▶ _Task details_: How many lines in the material below include the string "SpecialCharTok"? Answer with the number only.

*** Opening of Data supplied ***

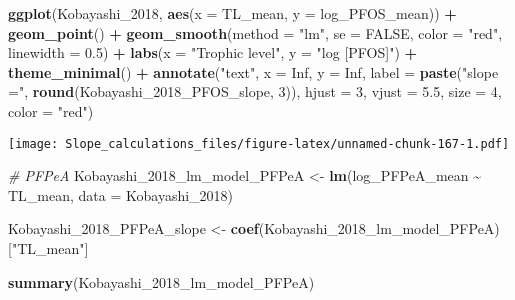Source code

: \documentclass[
]{article}
\newenvironment{Shaded}{\begin{snugshade}}{\end{snugshade}}
\newcommand{\AttributeTok}[1]{\textcolor[rgb]{0.13,0.29,0.53}{#1}}
\newcommand{\CommentTok}[1]{\textcolor[rgb]{0.56,0.35,0.01}{\textit{#1}}}
\newcommand{\ConstantTok}[1]{\textcolor[rgb]{0.56,0.35,0.01}{#1}}
\newcommand{\DecValTok}[1]{\textcolor[rgb]{0.00,0.00,0.81}{#1}}
\newcommand{\FloatTok}[1]{\textcolor[rgb]{0.00,0.00,0.81}{#1}}
\newcommand{\FunctionTok}[1]{\textcolor[rgb]{0.13,0.29,0.53}{\textbf{#1}}}
\newcommand{\NormalTok}[1]{#1}
\newcommand{\OtherTok}[1]{\textcolor[rgb]{0.56,0.35,0.01}{#1}}
\newcommand{\SpecialCharTok}[1]{\textcolor[rgb]{0.81,0.36,0.00}{\textbf{#1}}}
\newcommand{\StringTok}[1]{\textcolor[rgb]{0.31,0.60,0.02}{#1}}
\begin{document}
\begin{Shaded}
\begin{Highlighting}[]
\FunctionTok{ggplot}\NormalTok{(Kobayashi\_2018, }\FunctionTok{aes}\NormalTok{(}\AttributeTok{x =}\NormalTok{ TL\_mean, }\AttributeTok{y =}\NormalTok{ log\_PFOS\_mean)) }\SpecialCharTok{+}
  \FunctionTok{geom\_point}\NormalTok{() }\SpecialCharTok{+}
  \FunctionTok{geom\_smooth}\NormalTok{(}\AttributeTok{method =} \StringTok{"lm"}\NormalTok{, }\AttributeTok{se =} \ConstantTok{FALSE}\NormalTok{, }\AttributeTok{color =} \StringTok{"red"}\NormalTok{, }\AttributeTok{linewidth =} \FloatTok{0.5}\NormalTok{) }\SpecialCharTok{+}
  \FunctionTok{labs}\NormalTok{(}\AttributeTok{x =} \StringTok{"Trophic level"}\NormalTok{,}
       \AttributeTok{y =} \StringTok{"log [PFOS]"}\NormalTok{) }\SpecialCharTok{+}
  \FunctionTok{theme\_minimal}\NormalTok{() }\SpecialCharTok{+}
  \FunctionTok{annotate}\NormalTok{(}\StringTok{"text"}\NormalTok{, }\AttributeTok{x =} \ConstantTok{Inf}\NormalTok{, }\AttributeTok{y =} \ConstantTok{Inf}\NormalTok{, }\AttributeTok{label =} \FunctionTok{paste}\NormalTok{(}\StringTok{"slope ="}\NormalTok{, }\FunctionTok{round}\NormalTok{(Kobayashi\_2018\_PFOS\_slope, }\DecValTok{3}\NormalTok{)), }
           \AttributeTok{hjust =} \DecValTok{3}\NormalTok{, }\AttributeTok{vjust =} \FloatTok{5.5}\NormalTok{, }\AttributeTok{size =} \DecValTok{4}\NormalTok{, }\AttributeTok{color =} \StringTok{"red"}\NormalTok{)}
\end{Highlighting}
\end{Shaded}

\texttt{[image: Slope\_calculations\_files/figure-latex/unnamed-chunk-167-1.pdf]}

\begin{Shaded}
\begin{Highlighting}[]
\CommentTok{\# PFPeA}
\NormalTok{Kobayashi\_2018\_lm\_model\_PFPeA }\OtherTok{\textless{}{-}} \FunctionTok{lm}\NormalTok{(log\_PFPeA\_mean }\SpecialCharTok{\textasciitilde{}}\NormalTok{ TL\_mean,}
                                    \AttributeTok{data =}\NormalTok{ Kobayashi\_2018)}

\NormalTok{Kobayashi\_2018\_PFPeA\_slope }\OtherTok{\textless{}{-}} \FunctionTok{coef}\NormalTok{(Kobayashi\_2018\_lm\_model\_PFPeA)[}\StringTok{"TL\_mean"}\NormalTok{]}

\FunctionTok{summary}\NormalTok{(Kobayashi\_2018\_lm\_model\_PFPeA)}
\end{Highlighting}
\end{Shaded}
\end{document}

*** Close of Data supplied ***

▶ _Answer to this problem_: 7